Actually, not what I noticed, and that reinforces my view that
even if one ignores the specific i18n issues, the text is just
too convoluted.  I had read the text as suggesting that, if the
charset was labeled (part 1), that the checks in part 2 and 3
just don't get made.  Whether that is smart or not -- whether
the protocol or application should make a sanity check on
whether something labeled as charset="UTF-8" is actually
conforming UTF-8 and/or whether there is a BOF present if it is
consistent with UTF-8 -- I don't really know except that it
should probably be clear.  But, you are right: if the text is
identified with charset-"UTF-8", then it really, really, better
be UTF-8 and, if there is a BOF that suggests it is something
else, then the spec should say something quite definite about
that.

> That is just so wrong.

I was more concerned about something else (with the
understanding that it isn't my only issue).  As I read the spec,
the plan is, approximately:
  (1) Apply step one, if there is no charset parameter present,
go to step 2
  (2) Apply step 2, i.e., go looking for a BOM fingerprint.  If
there isn't one present, go to stem 3.
  (3) Step 3: decide it is UTF-8.

Now the (or at least one) problem with that is that, absent a
rule that says "MUST use Unicode in some known encoding form",
there is no practical and reliable way to distinguish UTF-8 from
any part of ISO/IEC 8859 or, for that matter, any proprietary
code page.  UTF-16, with or without the BOM heuristics of your
choice is better, but not much better.
   
> I went to the ECMA spec and see they use UTF-16 all over the
> place, and have to bend over backwards to get things right. It
> feels like reading a BER encoding spec (again). :-)

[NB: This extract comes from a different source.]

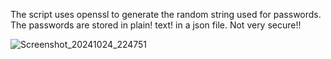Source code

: The script uses openssl to generate the random string used for passwords. The passwords are stored in plain! text! in a json file. Not very secure!!

![Screenshot_20241024_224751](https://github.com/user-attachments/assets/656ad9c0-417a-45d8-8796-c988b30b24be)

BER is at least precise about what it is talking about.  This
spec isn't.
 
> This "problem" do already exist in RFC 4329...
> 
> But, if they update RFC 4329 I think they should clean this
> up, and my suggestion would be:
> 
> The encoding must be what is actually labeled. If the encoding
> is UTF-16 (which it seems it often is), then it should be
> tagged as UTF-16, not UTF-8 with BOM.

Absolutely.  The easiest way out of both the problem you saw and
the one I saw is to get rid of steps 2 and 3 and insist on
labeling and conformance to what is labeled.  If that is
impractical for some reason, much more specificity is needed,
starting with a firm Unicode requirement.  And, unless they
intend to confine themselves to the BMP, they probably need to
talk about surrogates and their implications (or include such an
explanation by reference).   As to whether they "should" fix a
problem left over from 4329, they have changed the text in that
area and this is a Known Technical Omission or Defect.

best,
   john